When malaria medication goes awry

Act 3 of This American Life‘s episode 399 plays on one of my greatest travel curiosities: the efficacy of malaria medication.

As any visitor to a tropical or sub-tropical climate can attest, anti-malaria medication is a strongly recommended supplement, before, during and often after travel. It is an arduous and time consuming medication to handle; depending on the drug prescribed, side effects can include wild dreams, hallucinations and other curiosities, all well after the prescription has run its course. Worse, the pills don’t even vaccinate the host — they just slow down the infection while the person has time to get to the hospital.

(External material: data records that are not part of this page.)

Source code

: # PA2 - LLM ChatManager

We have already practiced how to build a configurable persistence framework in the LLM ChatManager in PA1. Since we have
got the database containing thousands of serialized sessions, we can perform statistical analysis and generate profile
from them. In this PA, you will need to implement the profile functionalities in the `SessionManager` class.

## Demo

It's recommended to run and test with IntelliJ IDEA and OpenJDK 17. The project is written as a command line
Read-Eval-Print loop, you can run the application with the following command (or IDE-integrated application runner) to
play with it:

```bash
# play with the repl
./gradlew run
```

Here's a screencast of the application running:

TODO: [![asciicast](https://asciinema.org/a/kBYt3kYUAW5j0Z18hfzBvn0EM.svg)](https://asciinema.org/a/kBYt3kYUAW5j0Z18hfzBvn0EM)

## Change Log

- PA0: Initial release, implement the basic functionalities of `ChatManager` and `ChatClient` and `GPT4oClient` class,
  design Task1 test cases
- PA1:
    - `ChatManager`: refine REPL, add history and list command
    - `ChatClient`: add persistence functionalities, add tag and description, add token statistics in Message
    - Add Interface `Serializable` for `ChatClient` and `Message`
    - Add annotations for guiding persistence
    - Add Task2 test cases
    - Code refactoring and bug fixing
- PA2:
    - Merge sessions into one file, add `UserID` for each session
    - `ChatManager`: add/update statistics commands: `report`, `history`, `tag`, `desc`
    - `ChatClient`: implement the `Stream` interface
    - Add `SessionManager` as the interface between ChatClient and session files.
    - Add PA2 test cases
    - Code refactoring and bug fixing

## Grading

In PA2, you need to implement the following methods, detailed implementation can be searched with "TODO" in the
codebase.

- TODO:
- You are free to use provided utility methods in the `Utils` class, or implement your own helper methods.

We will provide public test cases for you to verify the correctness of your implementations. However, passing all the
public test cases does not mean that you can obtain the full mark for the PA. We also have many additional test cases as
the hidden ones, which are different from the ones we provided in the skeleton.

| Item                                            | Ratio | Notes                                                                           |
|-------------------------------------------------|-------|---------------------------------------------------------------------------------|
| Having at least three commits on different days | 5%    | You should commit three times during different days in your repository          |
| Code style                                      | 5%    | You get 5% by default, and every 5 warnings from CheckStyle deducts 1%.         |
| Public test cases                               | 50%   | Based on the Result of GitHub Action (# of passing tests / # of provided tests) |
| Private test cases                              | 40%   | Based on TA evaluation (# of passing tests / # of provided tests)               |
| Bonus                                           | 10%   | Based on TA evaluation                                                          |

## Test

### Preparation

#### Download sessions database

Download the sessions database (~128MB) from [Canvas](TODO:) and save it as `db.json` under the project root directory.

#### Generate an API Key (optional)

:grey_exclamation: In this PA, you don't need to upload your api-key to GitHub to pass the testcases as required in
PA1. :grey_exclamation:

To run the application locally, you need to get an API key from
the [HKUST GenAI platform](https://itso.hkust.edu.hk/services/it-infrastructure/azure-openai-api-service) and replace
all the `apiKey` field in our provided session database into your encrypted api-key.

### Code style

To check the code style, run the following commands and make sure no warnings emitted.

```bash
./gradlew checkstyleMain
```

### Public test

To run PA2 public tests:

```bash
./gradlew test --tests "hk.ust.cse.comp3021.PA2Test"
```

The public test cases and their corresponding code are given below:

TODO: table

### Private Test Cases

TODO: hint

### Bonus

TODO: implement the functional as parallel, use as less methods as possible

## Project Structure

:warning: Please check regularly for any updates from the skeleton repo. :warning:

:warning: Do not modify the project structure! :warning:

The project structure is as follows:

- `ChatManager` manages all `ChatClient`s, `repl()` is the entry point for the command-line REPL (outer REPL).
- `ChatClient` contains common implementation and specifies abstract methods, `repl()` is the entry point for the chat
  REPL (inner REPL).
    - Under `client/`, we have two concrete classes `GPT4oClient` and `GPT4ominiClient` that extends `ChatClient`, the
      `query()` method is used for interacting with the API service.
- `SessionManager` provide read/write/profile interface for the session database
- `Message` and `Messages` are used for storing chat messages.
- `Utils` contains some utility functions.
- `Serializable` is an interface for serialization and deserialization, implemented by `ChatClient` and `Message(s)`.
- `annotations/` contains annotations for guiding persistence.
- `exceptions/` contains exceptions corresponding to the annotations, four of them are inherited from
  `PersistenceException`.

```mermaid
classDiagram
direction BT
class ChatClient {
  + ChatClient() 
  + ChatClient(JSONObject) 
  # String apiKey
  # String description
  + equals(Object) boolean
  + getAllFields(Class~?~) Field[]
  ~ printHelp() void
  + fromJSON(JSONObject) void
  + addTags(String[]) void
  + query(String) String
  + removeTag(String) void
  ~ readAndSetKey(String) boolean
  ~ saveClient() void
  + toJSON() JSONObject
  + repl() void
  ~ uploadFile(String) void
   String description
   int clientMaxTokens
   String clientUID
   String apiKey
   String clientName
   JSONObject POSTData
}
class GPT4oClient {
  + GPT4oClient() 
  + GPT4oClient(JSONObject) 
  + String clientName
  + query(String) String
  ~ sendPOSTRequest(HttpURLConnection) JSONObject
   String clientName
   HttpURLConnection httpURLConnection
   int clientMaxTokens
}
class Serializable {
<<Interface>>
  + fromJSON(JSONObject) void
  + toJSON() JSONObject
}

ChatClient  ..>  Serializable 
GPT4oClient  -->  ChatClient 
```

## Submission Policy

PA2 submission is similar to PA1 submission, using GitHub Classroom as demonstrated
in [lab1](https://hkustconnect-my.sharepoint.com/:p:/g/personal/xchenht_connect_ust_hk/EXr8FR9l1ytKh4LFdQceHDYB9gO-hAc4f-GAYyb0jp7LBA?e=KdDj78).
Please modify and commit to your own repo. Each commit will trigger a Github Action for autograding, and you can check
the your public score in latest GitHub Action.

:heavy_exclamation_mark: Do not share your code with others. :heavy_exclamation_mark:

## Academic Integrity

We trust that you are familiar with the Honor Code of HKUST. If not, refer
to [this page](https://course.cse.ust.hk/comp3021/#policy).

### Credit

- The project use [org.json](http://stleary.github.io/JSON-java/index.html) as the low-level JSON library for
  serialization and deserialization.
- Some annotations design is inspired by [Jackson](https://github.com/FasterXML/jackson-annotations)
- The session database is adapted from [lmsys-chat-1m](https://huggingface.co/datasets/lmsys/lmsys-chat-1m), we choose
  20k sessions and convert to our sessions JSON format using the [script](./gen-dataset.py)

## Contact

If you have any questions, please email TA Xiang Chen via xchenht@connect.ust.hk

For this reason among others, many travelers choose to blow off the medication. And now there may be another reason: memory loss. The third act of TAL’s episode 399 is the story of David MacLean, an American Fulbright Scholar working in India back in 2002. It picks up with Mr. MacLean regaining consciousness in a crowded train station with absolutely no memory, no passport and no idea how he got there — only a wallet and a few local friends and a family back in Ohio to help him put the pieces back together.

The source of the memory loss? Lariam, a once-weekly anti malaria medication commonly prescribed in 2002. You’ll have to listen to the show (act 3 starts at around 35:00 on the free podcast/web audio player) to hear about what happens, but the story is gripping, heavy and a bit scary.